To the members and staff of The Rock of Winter Haven,
It is with an extremely heavy heart that I announce my resignation. Over the past year I have been experiencing a growing sense of unrest. A growing sense that God had something else planned for me. It is now time to step out and pursue that plan. I don’t yet know what God has planned for me and my family, but I am ready to embrace it, whatever it may be.
My years at The Rock have been among the best years of my life. There are people here that I love so dearly that I consider them to be more than simply friends, but family. Never in all my years have I experienced the kind of love that I have here, except with my own family. The Rock and its people will always be an important part of my life. Already I look forward to days when I can come back to visit this church that I have loved so much.
Many of you have watched me grow from a sometimes overly confident and quick to anger young man to the man of God and leader that I am now. The people that are The Rock have been a very important part of this growth. I thank each and every one of you for the part you have played in this growth. I certainly am not done growing both as a follower of Christ and as a leader, but you have brought me so far along this journey. I am truly a different man than when I stepped into this church 10 years ago.

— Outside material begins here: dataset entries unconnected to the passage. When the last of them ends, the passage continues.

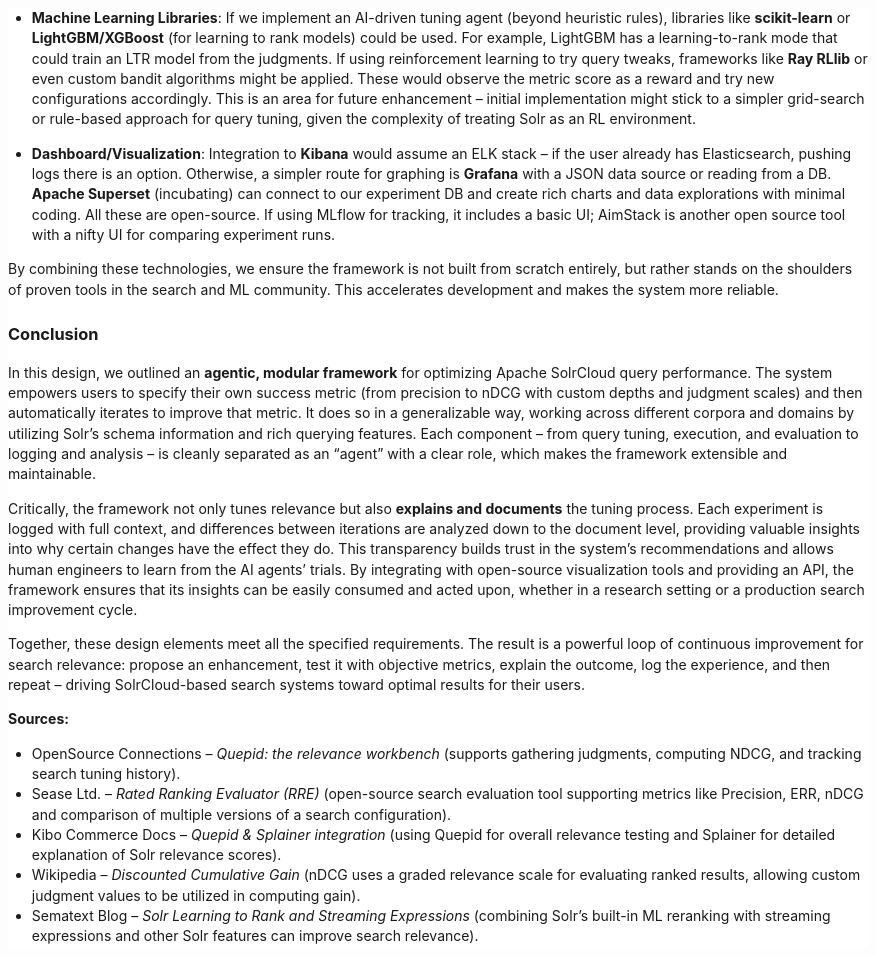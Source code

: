 * **Machine Learning Libraries**: If we implement an AI-driven tuning agent (beyond heuristic rules), libraries like **scikit-learn** or **LightGBM/XGBoost** (for learning to rank models) could be used. For example, LightGBM has a learning-to-rank mode that could train an LTR model from the judgments. If using reinforcement learning to try query tweaks, frameworks like **Ray RLlib** or even custom bandit algorithms might be applied. These would observe the metric score as a reward and try new configurations accordingly. This is an area for future enhancement – initial implementation might stick to a simpler grid-search or rule-based approach for query tuning, given the complexity of treating Solr as an RL environment.

* **Dashboard/Visualization**: Integration to **Kibana** would assume an ELK stack – if the user already has Elasticsearch, pushing logs there is an option. Otherwise, a simpler route for graphing is **Grafana** with a JSON data source or reading from a DB. **Apache Superset** (incubating) can connect to our experiment DB and create rich charts and data explorations with minimal coding. All these are open-source. If using MLflow for tracking, it includes a basic UI; AimStack is another open source tool with a nifty UI for comparing experiment runs.

By combining these technologies, we ensure the framework is not built from scratch entirely, but rather stands on the shoulders of proven tools in the search and ML community. This accelerates development and makes the system more reliable.

### Conclusion

In this design, we outlined an **agentic, modular framework** for optimizing Apache SolrCloud query performance. The system empowers users to specify their own success metric (from precision to nDCG with custom depths and judgment scales) and then automatically iterates to improve that metric. It does so in a generalizable way, working across different corpora and domains by utilizing Solr’s schema information and rich querying features. Each component – from query tuning, execution, and evaluation to logging and analysis – is cleanly separated as an “agent” with a clear role, which makes the framework extensible and maintainable.

Critically, the framework not only tunes relevance but also **explains and documents** the tuning process. Each experiment is logged with full context, and differences between iterations are analyzed down to the document level, providing valuable insights into why certain changes have the effect they do. This transparency builds trust in the system’s recommendations and allows human engineers to learn from the AI agents’ trials. By integrating with open-source visualization tools and providing an API, the framework ensures that its insights can be easily consumed and acted upon, whether in a research setting or a production search improvement cycle.

Together, these design elements meet all the specified requirements. The result is a powerful loop of continuous improvement for search relevance: propose an enhancement, test it with objective metrics, explain the outcome, log the experience, and then repeat – driving SolrCloud-based search systems toward optimal results for their users.

**Sources:**

* OpenSource Connections – *Quepid: the relevance workbench* (supports gathering judgments, computing NDCG, and tracking search tuning history).
* Sease Ltd. – *Rated Ranking Evaluator (RRE)* (open-source search evaluation tool supporting metrics like Precision, ERR, nDCG and comparison of multiple versions of a search configuration).
* Kibo Commerce Docs – *Quepid & Splainer integration* (using Quepid for overall relevance testing and Splainer for detailed explanation of Solr relevance scores).
* Wikipedia – *Discounted Cumulative Gain* (nDCG uses a graded relevance scale for evaluating ranked results, allowing custom judgment values to be utilized in computing gain).
* Sematext Blog – *Solr Learning to Rank and Streaming Expressions* (combining Solr’s built-in ML reranking with streaming expressions and other Solr features can improve search relevance).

To Pastor Mike, I thank you for the opportunity to lead and to grow as a leader. I thank you for having patience and confidence in me even through my many mistakes and failings. Pastor Mike gave me the opportunity to follow God’s calling on my life when, I believe, most other pastors would not have.
To the children and families of The Rock; please know that I still love you more than I could express. There is no way that I could ever forget you and I will never stop praying for you. What you don’t know is that you have ministered to me as much as I have ministered to you.
To the many friends I have at The Rock; I thank you for being my friend. There are some here that I care so deeply for that I almost can’t stand the thought of leaving. All of you have been an important part of the growth that I have experienced here. It is only because of this growth that I can even consider leaving. Whatever comes next in my ministry and in my life always know that you are still a part of it. You are a part of me and, therefore, a part of whatever I do.
Regardless of where I go or what God has planned for me I will always consider The Rock to be my home, the place where I grew up. My thoughts and prayers will always be with The Rock. Please know that I love each and everyone of you more that words could ever express.